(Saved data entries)

- Opening Delimiter -

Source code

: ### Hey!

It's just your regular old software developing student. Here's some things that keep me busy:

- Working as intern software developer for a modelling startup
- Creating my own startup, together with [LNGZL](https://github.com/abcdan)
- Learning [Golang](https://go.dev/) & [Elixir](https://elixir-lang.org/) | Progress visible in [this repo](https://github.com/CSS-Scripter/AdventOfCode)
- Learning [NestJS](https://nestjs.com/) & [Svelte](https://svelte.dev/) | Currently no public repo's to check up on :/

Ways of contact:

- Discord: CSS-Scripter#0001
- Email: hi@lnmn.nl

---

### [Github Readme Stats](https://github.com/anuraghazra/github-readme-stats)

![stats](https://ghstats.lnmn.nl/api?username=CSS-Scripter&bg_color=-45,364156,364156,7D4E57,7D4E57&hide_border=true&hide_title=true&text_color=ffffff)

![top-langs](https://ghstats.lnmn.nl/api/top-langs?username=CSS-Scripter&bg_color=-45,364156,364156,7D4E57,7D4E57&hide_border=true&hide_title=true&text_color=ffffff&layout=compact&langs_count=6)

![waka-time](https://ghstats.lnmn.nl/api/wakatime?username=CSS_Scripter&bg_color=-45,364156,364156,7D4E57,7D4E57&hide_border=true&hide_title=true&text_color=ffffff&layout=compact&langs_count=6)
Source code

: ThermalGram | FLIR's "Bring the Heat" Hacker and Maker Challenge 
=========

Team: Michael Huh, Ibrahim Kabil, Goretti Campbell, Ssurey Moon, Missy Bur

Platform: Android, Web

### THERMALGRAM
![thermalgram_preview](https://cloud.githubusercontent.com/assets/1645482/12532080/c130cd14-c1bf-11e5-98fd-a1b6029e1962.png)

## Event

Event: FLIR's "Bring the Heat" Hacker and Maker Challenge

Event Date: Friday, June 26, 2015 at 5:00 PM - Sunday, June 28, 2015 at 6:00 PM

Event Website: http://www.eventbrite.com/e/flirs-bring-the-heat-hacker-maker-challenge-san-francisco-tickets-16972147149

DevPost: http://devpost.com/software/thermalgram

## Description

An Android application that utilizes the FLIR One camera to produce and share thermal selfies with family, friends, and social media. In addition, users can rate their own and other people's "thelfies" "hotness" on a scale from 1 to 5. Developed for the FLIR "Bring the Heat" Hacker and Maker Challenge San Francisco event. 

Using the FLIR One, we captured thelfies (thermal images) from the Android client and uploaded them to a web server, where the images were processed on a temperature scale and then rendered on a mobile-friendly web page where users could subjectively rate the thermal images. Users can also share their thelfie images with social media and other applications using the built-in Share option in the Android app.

- Closing Delimiter -

(The problem):
Look through the entries above and list every line containing "share".

(Solution for this exercise):
An Android application that utilizes the FLIR One camera to produce and share thermal selfies with family, friends, and social media. In addition, users can rate their own and other people's "thelfies" "hotness" on a scale from 1 to 5. Developed for the FLIR "Bring the Heat" Hacker and Maker Challenge San Francisco event. 
Using the FLIR One, we captured thelfies (thermal images) from the Android client and uploaded them to a web server, where the images were processed on a temperature scale and then rendered on a mobile-friendly web page where users could subjectively rate the thermal images. Users can also share their thelfie images with social media and other applications using the built-in Share option in the Android app.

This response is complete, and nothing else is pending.